Available records Start Marker

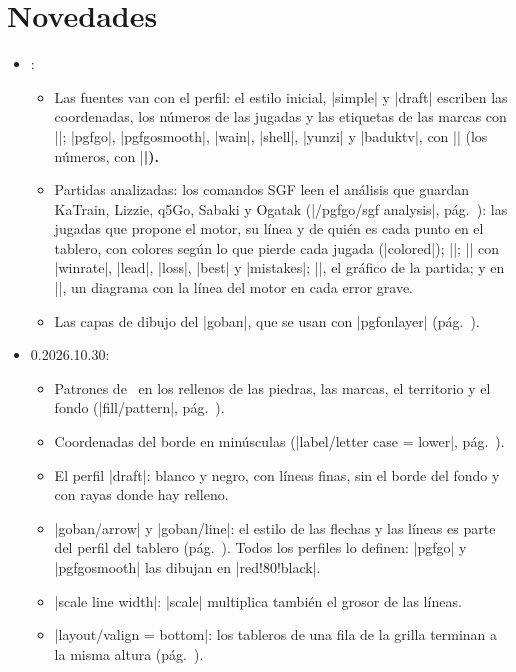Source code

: \section{Novedades}
\label{sec:novedades}


\begin{itemize}
	\item \pgfgoversion:
		\begin{itemize}
			\item Las fuentes van con el perfil: el estilo inicial, |simple| y |draft| escriben las coordenadas, los números de las jugadas y las etiquetas de las marcas con |\normalfont|; |pgfgo|, |pgfgosmooth|, |wain|, |shell|, |yunzi| y |baduktv|, con |\sffamily| (los números, con |\sffamily\bfseries|).
			\item Partidas analizadas: los comandos SGF leen el análisis que guardan KaTrain, Lizzie, q5Go, Sabaki y Ogatak (|/pgfgo/sgf analysis|, pág.~\pageref{subsec:sgfanalisis}): las jugadas que propone el motor, su línea y de quién es cada punto en el tablero, con colores según lo que pierde cada jugada (|colored|); |\pgfgocandidates|; |\sgfinfo| con |winrate|, |lead|, |loss|, |best| y |mistakes|; |\sgfgraph|, el gráfico de la partida; y en |\sgfdiagrams|, un diagrama con la línea del motor en cada error grave.
			\item Las capas de dibujo del |goban|, que se usan con |pgfonlayer| (pág.~\pageref{subsec:capas}).
		\end{itemize}
	\item 0.2026.10.30:
		\begin{itemize}
			\item Patrones de \tikzname\ en los rellenos de las piedras, las marcas, el territorio y el fondo (|fill/pattern|, pág.~\pageref{sec:piedras}).
			\item Coordenadas del borde en minúsculas (|label/letter case = lower|, pág.~\pageref{subsec:etiquetas}).
			\item El perfil |draft|: blanco y negro, con líneas finas, sin el borde del fondo y con rayas donde hay relleno.
			\item |goban/arrow| y |goban/line|: el estilo de las flechas y las líneas es parte del perfil del tablero (pág.~\pageref{subsec:flechas}). Todos los perfiles lo definen: |pgfgo| y |pgfgosmooth| las dibujan en |red!80!black|.
			\item |scale line width|: |scale| multiplica también el grosor de las líneas.
			\item |layout/valign = bottom|: los tableros de una fila de la grilla terminan a la misma altura (pág.~\pageref{subsec:disposicion}).

\end{itemize}
\end{itemize}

Available records End Marker

Task —
Please extract exactly the lines of the data, from the first through the line containing "cada error grave.", and add no pictures to the copy.

Exercise result —
Source code

: \section{Novedades}
\label{sec:novedades}


\begin{itemize}
	\item \pgfgoversion:
		\begin{itemize}
			\item Las fuentes van con el perfil: el estilo inicial, |simple| y |draft| escriben las coordenadas, los números de las jugadas y las etiquetas de las marcas con |\normalfont|; |pgfgo|, |pgfgosmooth|, |wain|, |shell|, |yunzi| y |baduktv|, con |\sffamily| (los números, con |\sffamily\bfseries|).
			\item Partidas analizadas: los comandos SGF leen el análisis que guardan KaTrain, Lizzie, q5Go, Sabaki y Ogatak (|/pgfgo/sgf analysis|, pág.~\pageref{subsec:sgfanalisis}): las jugadas que propone el motor, su línea y de quién es cada punto en el tablero, con colores según lo que pierde cada jugada (|colored|); |\pgfgocandidates|; |\sgfinfo| con |winrate|, |lead|, |loss|, |best| y |mistakes|; |\sgfgraph|, el gráfico de la partida; y en |\sgfdiagrams|, un diagrama con la línea del motor en cada error grave.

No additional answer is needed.